Kerkhof Lee J, Roth Pierce A, Deshpande Samir V, Bernhards R Cory, Liem Alvin T, Hill Jessica M, Häggblom Max M, Webster Nicole S, Ibironke Olufunmilola, Mirzoyan Seda, Polashock James J, Sullivan Raymond F
Department of Marine and Coastal Sciences, Rutgers, The State University of New Jersey, New Brunswick, NJ 08901-8521, USA.
DCS Corp, 4696 Millennium Drive, Suite 450, Belcamp, MD 21017, USA.
FEMS Microbes. 2022 Jan 27;3:xtac002. doi: 10.1093/femsmc/xtac002. eCollection 2022.

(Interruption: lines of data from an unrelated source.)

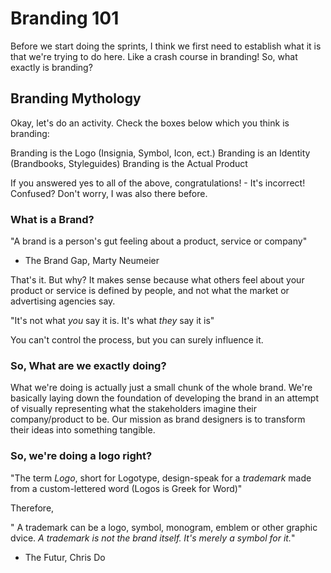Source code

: # Branding 101
Before we start doing the sprints, I think we first need to establish what it is that we're trying to do here. Like a crash course in branding! So, what exactly is branding?

## Branding Mythology
Okay, let's do an activity. Check the boxes below which you think is branding:

Branding is the Logo (Insignia, Symbol, Icon, ect.)
Branding is an Identity (Brandbooks, Styleguides)
Branding is the Actual Product

If you answered yes to all of the above, congratulations! - It's incorrect! Confused? Don't worry, I was also there before.

### What is a Brand?
"A brand is a person's gut feeling about a product, service or company"
- The Brand Gap, Marty Neumeier

That's it. But why? It makes sense because what others feel about your product or service is defined by people, and not what the market or advertising agencies say. 

"It's not what *you* say it is. It's what *they* say it is"

You can't control the process, but you can surely influence it.

### So, What are we exactly doing?
What we're doing is actually just a small chunk of the whole brand. We're basically laying down the foundation of developing the brand in an attempt of visually representing what the stakeholders imagine their company/product to be. Our mission as brand designers is to transform their ideas into something tangible.

### So, we're doing a logo right?
"The term *Logo*, short for Logotype, design-speak for a *trademark* made from a custom-lettered word (Logos is Greek for Word)"

Therefore,

" A trademark can be a logo, symbol, monogram, emblem or other graphic dvice. *A trademark is not the brand itself. It's merely a symbol for it.*"
- The Futur, Chris Do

Current methods to characterize microbial communities generally employ sequencing of the 16S rRNA gene (<500 bp) with high accuracy (∼99%) but limited phylogenetic resolution. However, long-read sequencing now allows for the profiling of near-full-length ribosomal operons (16S-ITS-23S rRNA genes) on platforms such as the Oxford Nanopore MinION. Here, we describe an rRNA operon database with >300 ,000 entries, representing >10 ,000 prokaryotic species and ∼ 150, 000 strains. Additionally, BLAST parameters were identified for strain-level resolution using mutated, mock rRNA operon sequences (70-95% identity) from four bacterial phyla and two members of the Euryarchaeota, mimicking MinION reads. MegaBLAST settings were determined that required <3 s per read on a Mac Mini with strain-level resolution for sequences with >84% identity. These settings were tested on rRNA operon libraries from the human respiratory tract, farm/forest soils and marine sponges ( = 1, 322, 818 reads for all sample sets). Most rRNA operon reads in this data set yielded best BLAST hits (95 ± 8%). However, only 38-82% of library reads were compatible with strain-level resolution, reflecting the dominance of human/biomedical-associated prokaryotic entries in the database. Since the MinION and the Mac Mini are both portable, this study demonstrates the possibility of rapid strain-level microbiome analysis in the field.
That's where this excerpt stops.